A Combined Angelica gigas and Artemisia dracunculus Extract Prevents Dexamethasone-Induced Muscle Atrophy in Mice through the Akt/mTOR/FoxO3a Signaling Pathway

Round 1

Reviewer 1 Report

Oh et al. reported the beneficial effects of the combination of Angelica gigas and Artemisia dracunculus extract on dexamethasone-induced muscle atrophy.

 

1. Why was pre-administration of CHDT for 15 days required? The authors need to show whether CHDT still prevents DEX-induced muscle atrophy without pre-administration of CHDT.

 

2. Several papers show that Dex enhances muscle regeneration and decreases the expression of inflammatory factors, which is contradictory to your observation (Cell Death Discov. 7, 35 (2021); Neuromuscul Disord. 2010 Feb;20(2):111-21). The authors need to test the effect of CHDT on C2C12 myogenesis in the presence of Dex.

 

3. mTORC1 regulates protein synthesis by activating S6K1 and 4EBP1. Since CHDT activated Akt, not S6K1 and 4EBP1, p-mTOR might come from mTORC2. The authors need to test whether CHDT increases mTORC2 activity in DEX-induced muscle atrophy by immunoprecipitating with an anti-rictor and testing mTOR phosphorylation in IPed mTOR. 

 

4. The authors need to test the effect of rapamycin on CHDT-induced prevention of DEX-induced muscle.  

 

 

4. When did you measure the lean mass and muscle mass of mice with DEX-induced muscle atrophy in Fig. 3? You need to add detailed information (duration for treatment; the number of mice for a group) in all Figure legends.

 

5. The effect of CHDT on MyoD and myogenin in Qua was different from one in Gas. The authors need to discuss this in ‘Discussion’ section. 

 

6. The authors need to move the result of HPLC from the materials and methods section to the result section. 

 

 

7. All data points need to be presented in all figures.

 

Author Response

We sincerely thank the Reviewer for their thorough review of our manuscript and for the constructive suggestions that we received. We have tried to adequately respond to each comment received from the Reviewer. We believe that the Reviewer’s comments and suggestions have considerably improved our manuscript. We hope that our manuscript will be published in the Cells.

Comments from Reviewer 1

Point 1: Why was pre-administration of CHDT for 15 days required? The authors need to show whether CHDT still prevents DEX-induced muscle atrophy without pre-administration of CHDT.
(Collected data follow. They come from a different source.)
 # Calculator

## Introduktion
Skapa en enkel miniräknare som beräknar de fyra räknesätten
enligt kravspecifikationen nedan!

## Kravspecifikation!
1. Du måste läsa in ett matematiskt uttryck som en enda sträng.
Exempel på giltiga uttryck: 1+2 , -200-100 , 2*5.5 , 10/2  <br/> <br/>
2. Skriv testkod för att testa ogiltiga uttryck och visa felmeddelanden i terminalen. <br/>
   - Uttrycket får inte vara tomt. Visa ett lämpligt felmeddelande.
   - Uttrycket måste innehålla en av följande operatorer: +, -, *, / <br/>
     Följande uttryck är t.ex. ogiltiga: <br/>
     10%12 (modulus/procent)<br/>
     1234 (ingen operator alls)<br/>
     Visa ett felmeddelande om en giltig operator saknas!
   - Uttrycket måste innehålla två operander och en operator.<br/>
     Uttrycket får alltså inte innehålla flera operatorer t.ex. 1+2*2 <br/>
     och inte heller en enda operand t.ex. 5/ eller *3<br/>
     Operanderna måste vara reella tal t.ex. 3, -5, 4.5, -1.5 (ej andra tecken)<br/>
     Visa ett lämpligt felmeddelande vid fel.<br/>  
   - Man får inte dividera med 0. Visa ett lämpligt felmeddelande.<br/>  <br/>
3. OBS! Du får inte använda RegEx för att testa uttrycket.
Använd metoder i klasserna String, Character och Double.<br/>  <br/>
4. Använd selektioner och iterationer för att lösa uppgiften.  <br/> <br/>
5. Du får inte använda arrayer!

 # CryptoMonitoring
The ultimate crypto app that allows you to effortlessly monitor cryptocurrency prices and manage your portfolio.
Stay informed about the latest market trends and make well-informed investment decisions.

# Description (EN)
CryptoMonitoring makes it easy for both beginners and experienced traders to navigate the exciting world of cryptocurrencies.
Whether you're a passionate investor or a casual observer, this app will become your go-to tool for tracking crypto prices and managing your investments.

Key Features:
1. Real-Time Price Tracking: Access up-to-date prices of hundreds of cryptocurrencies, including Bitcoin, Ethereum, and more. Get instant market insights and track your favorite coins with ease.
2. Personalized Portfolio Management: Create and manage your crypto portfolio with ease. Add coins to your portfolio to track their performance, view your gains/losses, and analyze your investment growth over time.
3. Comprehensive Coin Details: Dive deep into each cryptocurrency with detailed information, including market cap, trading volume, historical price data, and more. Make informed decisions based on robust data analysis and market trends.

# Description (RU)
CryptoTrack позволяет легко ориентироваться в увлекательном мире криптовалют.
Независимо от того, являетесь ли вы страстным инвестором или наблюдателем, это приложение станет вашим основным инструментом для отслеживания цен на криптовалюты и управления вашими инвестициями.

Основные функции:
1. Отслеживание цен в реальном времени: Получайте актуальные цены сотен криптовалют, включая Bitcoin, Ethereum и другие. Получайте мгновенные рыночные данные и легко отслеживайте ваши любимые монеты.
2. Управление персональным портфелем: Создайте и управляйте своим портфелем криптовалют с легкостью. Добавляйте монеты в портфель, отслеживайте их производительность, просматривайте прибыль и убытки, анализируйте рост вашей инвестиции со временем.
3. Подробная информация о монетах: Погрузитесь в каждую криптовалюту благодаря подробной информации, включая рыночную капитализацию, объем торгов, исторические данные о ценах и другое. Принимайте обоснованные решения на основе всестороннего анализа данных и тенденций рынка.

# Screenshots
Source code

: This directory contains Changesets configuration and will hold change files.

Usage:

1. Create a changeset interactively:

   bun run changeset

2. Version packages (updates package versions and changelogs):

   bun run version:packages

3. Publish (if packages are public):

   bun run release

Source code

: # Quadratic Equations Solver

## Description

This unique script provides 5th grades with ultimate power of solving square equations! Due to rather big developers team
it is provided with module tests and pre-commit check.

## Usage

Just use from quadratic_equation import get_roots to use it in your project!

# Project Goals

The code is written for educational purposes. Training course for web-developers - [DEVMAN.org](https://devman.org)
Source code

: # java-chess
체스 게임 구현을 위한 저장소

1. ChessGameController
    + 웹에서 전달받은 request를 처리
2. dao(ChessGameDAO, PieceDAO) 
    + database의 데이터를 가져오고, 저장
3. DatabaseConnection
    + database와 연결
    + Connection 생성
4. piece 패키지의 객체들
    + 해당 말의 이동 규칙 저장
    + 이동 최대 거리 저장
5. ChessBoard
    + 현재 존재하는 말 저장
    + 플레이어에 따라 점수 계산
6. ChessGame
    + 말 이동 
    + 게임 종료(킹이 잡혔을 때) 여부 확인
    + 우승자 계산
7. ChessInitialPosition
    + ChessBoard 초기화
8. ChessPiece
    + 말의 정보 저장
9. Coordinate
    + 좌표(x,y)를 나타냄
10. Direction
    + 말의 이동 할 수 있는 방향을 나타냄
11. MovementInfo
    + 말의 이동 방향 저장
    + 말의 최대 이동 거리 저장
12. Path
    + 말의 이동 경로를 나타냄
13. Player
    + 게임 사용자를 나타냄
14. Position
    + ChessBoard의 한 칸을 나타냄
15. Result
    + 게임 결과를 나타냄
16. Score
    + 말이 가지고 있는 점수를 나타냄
Response 1: Thanks for your comment. The reason we pro-administered CHDT is to investigate the “protective and preventive effects of CHDT” on muscle atrophy accompanying malnutrition, injury, aging, and disease. This study demonstrated that the pre-administration of CHDT before the onset of the muscle atrophy effectively prevented the development of severe muscle atrophy. In addition, in Figure 2C, the CHDT administration group showed a continuous increase in muscle strength despite the dexamethasone treatment.

 

Point 2: Several papers show that Dex enhances muscle regeneration and decreases the expression of inflammatory factors, which is contradictory to your observation (Cell Death Discov. 7, 35 (2021); Neuromuscul Disord. 2010 Feb;20(2):111-21). The authors need to test the effect of CHDT on C2C12 myogenesis in the presence of Dex.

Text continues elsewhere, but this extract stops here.